* AIM OF THE TASK:
Please repeat the lines below exactly. Begin with the line containing "- **Pages**: Contains" and go on through the line containing "- Clone this".

[Collected data]
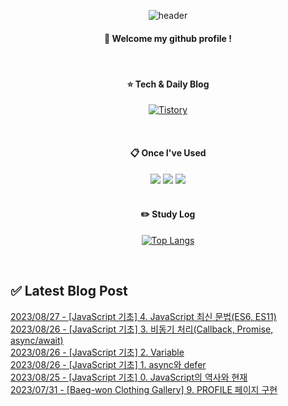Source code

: 
<div align="center"> 

![header](https://capsule-render.vercel.app/api?type=waving&color=000000&height=150&section=header&text=Baeg-won&fontColor=ffffff&fontSize=70&animation=fadeIn&fontAlignY=55&desc=%20&descAlignY=62&descAlign=62)
  
####  :wave: Welcome my github profile !
  
<br/>

####  :star: Tech & Daily Blog
<a href="https://daegwonkim.tistory.com/"><img alt="Tistory" src ="https://img.shields.io/badge/Tistory-white.svg?&style=for-the-badge"/></a>

<br/>
  
####  :clipboard: Once I've Used
<img src="https://img.shields.io/badge/JAVA-007396?style=for-the-badge&logo=Java&logoColor=white">
<img src="https://img.shields.io/badge/Spring-6DB33F?style=for-the-badge&logo=Spring&logoColor=white">
<img src="https://img.shields.io/badge/MySQL-4479A1?style=for-the-badge&logo=MySQL&logoColor=white">

<br/>
<br/>

#### :pencil2: Study Log
[![Top Langs](https://github-readme-stats.vercel.app/api/top-langs/?username=Baeg-won&layout=compact&show_icons=true)](https://github.com/anuraghazra/github-readme-stats)

</div>

<br/>

## ✅ Latest Blog Post

[2023/08/27 - [JavaScript 기초] 4. JavaScript 최신 문법(ES6, ES11)](https://daegwonkim.tistory.com/473) <br/>
[2023/08/26 - [JavaScript 기초] 3. 비동기 처리(Callback, Promise, async/await)](https://daegwonkim.tistory.com/472) <br/>
[2023/08/26 - [JavaScript 기초] 2. Variable](https://daegwonkim.tistory.com/471) <br/>
[2023/08/26 - [JavaScript 기초] 1. async와 defer](https://daegwonkim.tistory.com/470) <br/>
[2023/08/25 - [JavaScript 기초] 0. JavaScript의 역사와 현재](https://daegwonkim.tistory.com/469) <br/>
[2023/07/31 - [Baeg-won Clothing Gallery] 9. PROFILE 페이지 구현](https://daegwonkim.tistory.com/468) <br/>
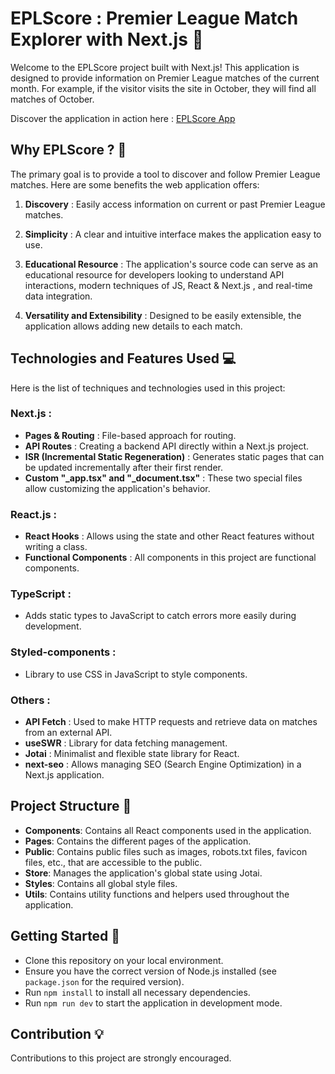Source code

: # EPLScore : Premier League Match Explorer with Next.js 🚀

Welcome to the EPLScore project built with Next.js! 
This application is designed to provide information on Premier League matches of the current month. For example, if the visitor visits the site in October, they will find all matches of October.

Discover the application in action here : [EPLScore App](https://next-eplscore-afantes.vercel.app/)

## Why EPLScore ? 🎯
The primary goal is to provide a tool to discover and follow Premier League matches. Here are some benefits the web application offers:

1. **Discovery** : Easily access information on current or past Premier League matches.
  
2. **Simplicity** : A clear and intuitive interface makes the application easy to use.
  
3. **Educational Resource** : The application's source code can serve as an educational resource for developers looking to understand API interactions, modern techniques of JS, React & Next.js , and real-time data integration.
  
4. **Versatility and Extensibility** : Designed to be easily extensible, the application allows adding new details to each match.

## Technologies and Features Used 💻
Here is the list of techniques and technologies used in this project:

### Next.js :
- **Pages & Routing** : File-based approach for routing.
- **API Routes** : Creating a backend API directly within a Next.js project.
- **ISR (Incremental Static Regeneration)** : Generates static pages that can be updated incrementally after their first render.
- **Custom "_app.tsx" and "_document.tsx"** : These two special files allow customizing the application's behavior.

### React.js :
- **React Hooks** : Allows using the state and other React features without writing a class.
- **Functional Components** : All components in this project are functional components.

### TypeScript :
- Adds static types to JavaScript to catch errors more easily during development.

### Styled-components :
- Library to use CSS in JavaScript to style components.

### Others :
- **API Fetch** : Used to make HTTP requests and retrieve data on matches from an external API.
- **useSWR** : Library for data fetching management.
- **Jotai** : Minimalist and flexible state library for React.
- **next-seo** : Allows managing SEO (Search Engine Optimization) in a Next.js application.

## Project Structure 📁
- **Components**: Contains all React components used in the application.
- **Pages**: Contains the different pages of the application.
- **Public**: Contains public files such as images, robots.txt files, favicon files, etc., that are accessible to the public.
- **Store**: Manages the application's global state using Jotai.
- **Styles**: Contains all global style files.
- **Utils**: Contains utility functions and helpers used throughout the application.

## Getting Started 🚀
- Clone this repository on your local environment.
- Ensure you have the correct version of Node.js installed (see `package.json` for the required version).
- Run `npm install` to install all necessary dependencies.
- Run `npm run dev` to start the application in development mode.

## Contribution 💡
Contributions to this project are strongly encouraged.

* RESPONSE BELOW:
- **Pages**: Contains the different pages of the application.
- **Public**: Contains public files such as images, robots.txt files, favicon files, etc., that are accessible to the public.
- **Store**: Manages the application's global state using Jotai.
- **Styles**: Contains all global style files.
- **Utils**: Contains utility functions and helpers used throughout the application.

## Getting Started 🚀
- Clone this repository on your local environment.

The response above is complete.